From the beginning, the Browns were a focal point for racial integration in the sport. Everyone knows that Jackie Robinson broke the color line with the Brooklyn Dodgers in baseball in 1947, but how many know that the Cleveland Browns integrated the All-American Football Conference (AAFC) with two Hall of Fame players in 1946?
That would be fullback Marion Motley and defensive tackle Bill Willis. Kenny Washington and Woody Strode joined the Los Angeles Rams in the NFL that same year. The decision to include African Americans was not met with universal acclaim. It meant, among other things, that the Browns were not allowed to bring those players to play the Miami Seahawks because integrated sports teams were forbidden by law.
Can you imagine a hotel refusing to accommodate the Cleveland Browns because of race? Check out this account as late as 1961 from Michael McCambridge, in America’s Game (Anchor, 2008).
"“When the Cleveland Browns returned to Miami for the 1961 Playoff Bowl, the consolation game for the runners-up in each conference, Paul Brown brought his entire team. But he was greeted by a hotel manager who informed him that the club’s black players would have to stay elsewhere. “No, our team stays together,” said Brown firmly. After a heated exchange, the manager stood his ground. “I’ll tell you what then,” said Brown. “We’ll just get back on the plane and go back home.” The hotel capitulated, a crisis was averted, and the Browns integrated Miami hotels on that evening."

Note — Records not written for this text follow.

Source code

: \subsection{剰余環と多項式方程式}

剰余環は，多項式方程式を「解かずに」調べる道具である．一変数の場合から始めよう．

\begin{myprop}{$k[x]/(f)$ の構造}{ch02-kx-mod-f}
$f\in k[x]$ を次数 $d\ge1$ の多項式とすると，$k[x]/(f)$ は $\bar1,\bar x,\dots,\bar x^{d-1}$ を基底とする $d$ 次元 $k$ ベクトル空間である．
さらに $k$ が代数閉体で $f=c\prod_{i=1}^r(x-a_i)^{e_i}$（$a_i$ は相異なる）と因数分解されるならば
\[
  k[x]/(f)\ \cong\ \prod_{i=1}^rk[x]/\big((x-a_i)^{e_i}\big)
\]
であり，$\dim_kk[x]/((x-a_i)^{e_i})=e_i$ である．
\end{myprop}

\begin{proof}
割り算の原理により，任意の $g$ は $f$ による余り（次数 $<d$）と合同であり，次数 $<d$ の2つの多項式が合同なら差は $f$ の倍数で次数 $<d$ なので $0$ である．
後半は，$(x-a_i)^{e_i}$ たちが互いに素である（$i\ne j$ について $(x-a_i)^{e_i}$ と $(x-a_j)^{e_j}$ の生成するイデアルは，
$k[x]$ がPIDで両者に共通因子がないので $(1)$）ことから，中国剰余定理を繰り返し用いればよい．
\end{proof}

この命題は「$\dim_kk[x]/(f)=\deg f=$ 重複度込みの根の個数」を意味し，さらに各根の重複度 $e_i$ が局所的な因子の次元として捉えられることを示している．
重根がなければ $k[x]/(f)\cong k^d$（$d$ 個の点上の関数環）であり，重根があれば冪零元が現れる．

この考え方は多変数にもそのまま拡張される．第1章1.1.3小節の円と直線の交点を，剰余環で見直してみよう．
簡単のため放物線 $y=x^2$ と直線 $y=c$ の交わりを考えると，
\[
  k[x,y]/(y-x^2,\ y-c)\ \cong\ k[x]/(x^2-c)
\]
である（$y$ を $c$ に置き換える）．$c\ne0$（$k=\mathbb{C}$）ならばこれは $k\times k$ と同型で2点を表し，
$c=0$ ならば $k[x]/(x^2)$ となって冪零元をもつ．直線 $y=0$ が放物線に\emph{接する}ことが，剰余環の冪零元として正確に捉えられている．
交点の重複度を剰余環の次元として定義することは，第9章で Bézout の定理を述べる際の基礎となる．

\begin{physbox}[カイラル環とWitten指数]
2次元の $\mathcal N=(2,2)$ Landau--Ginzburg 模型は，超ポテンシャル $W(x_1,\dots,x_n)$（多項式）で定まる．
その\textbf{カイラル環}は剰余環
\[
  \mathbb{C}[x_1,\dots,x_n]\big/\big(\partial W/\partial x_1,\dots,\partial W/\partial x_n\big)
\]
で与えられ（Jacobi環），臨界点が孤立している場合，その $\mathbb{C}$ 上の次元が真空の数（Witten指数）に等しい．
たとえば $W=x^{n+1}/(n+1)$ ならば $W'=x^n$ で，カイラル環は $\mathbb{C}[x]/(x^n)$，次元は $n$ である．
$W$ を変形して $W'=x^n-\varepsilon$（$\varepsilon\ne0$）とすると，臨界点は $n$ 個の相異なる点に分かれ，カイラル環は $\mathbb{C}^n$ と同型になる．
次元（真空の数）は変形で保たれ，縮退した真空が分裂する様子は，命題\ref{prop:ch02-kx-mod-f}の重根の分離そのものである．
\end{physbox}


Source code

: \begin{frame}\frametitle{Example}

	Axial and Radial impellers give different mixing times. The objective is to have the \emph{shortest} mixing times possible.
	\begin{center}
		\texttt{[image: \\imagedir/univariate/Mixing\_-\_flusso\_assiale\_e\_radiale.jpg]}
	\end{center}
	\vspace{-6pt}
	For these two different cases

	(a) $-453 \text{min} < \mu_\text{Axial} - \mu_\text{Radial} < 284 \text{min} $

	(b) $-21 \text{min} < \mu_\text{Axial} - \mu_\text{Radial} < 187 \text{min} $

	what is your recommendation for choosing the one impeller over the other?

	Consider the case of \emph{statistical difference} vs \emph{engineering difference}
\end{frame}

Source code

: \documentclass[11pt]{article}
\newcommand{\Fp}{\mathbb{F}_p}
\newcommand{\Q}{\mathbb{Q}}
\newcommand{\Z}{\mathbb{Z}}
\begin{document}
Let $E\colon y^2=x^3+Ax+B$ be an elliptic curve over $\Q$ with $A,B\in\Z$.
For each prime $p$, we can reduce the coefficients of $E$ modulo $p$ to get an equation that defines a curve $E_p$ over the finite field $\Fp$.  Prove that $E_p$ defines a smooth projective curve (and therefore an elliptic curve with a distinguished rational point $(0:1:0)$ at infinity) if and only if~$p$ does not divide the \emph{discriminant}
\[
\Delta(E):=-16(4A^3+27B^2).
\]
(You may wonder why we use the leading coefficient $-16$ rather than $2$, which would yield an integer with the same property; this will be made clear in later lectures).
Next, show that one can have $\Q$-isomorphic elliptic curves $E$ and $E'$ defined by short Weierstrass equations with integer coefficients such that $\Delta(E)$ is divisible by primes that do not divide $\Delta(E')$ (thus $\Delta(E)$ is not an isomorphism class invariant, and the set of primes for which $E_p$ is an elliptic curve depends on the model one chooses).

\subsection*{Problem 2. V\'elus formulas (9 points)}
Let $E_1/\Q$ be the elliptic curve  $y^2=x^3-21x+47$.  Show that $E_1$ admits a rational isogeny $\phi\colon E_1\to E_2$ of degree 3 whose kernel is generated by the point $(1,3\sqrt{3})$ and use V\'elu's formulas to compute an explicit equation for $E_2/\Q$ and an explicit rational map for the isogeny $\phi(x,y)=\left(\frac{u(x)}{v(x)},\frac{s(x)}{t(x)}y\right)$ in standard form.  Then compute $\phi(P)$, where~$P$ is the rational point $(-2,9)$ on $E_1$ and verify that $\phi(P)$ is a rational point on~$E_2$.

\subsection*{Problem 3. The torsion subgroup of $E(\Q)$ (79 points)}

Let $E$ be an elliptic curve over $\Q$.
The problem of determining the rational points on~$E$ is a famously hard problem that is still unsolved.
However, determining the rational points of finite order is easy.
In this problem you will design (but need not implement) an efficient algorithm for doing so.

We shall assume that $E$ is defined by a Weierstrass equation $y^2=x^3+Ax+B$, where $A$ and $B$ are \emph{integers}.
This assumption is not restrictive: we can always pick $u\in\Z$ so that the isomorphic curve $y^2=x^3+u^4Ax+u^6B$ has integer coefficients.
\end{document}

This story is just a single anecdote, but volumes of books and articles have been collected documenting similar incidents. So when some of the old guys talk about racism in the NFL, do not blow them off, because it was and is very real.
Probably the most famous advocate for social justice was Jim Brown, who was involved at the community level in Cleveland and later in Los Angeles when he became a full-time movie star. He founded the Black Economic Union (BEU) which helped to set up businesses in the Cleveland area, and later was involved with the Coors Golden Door program and Jobs Plus.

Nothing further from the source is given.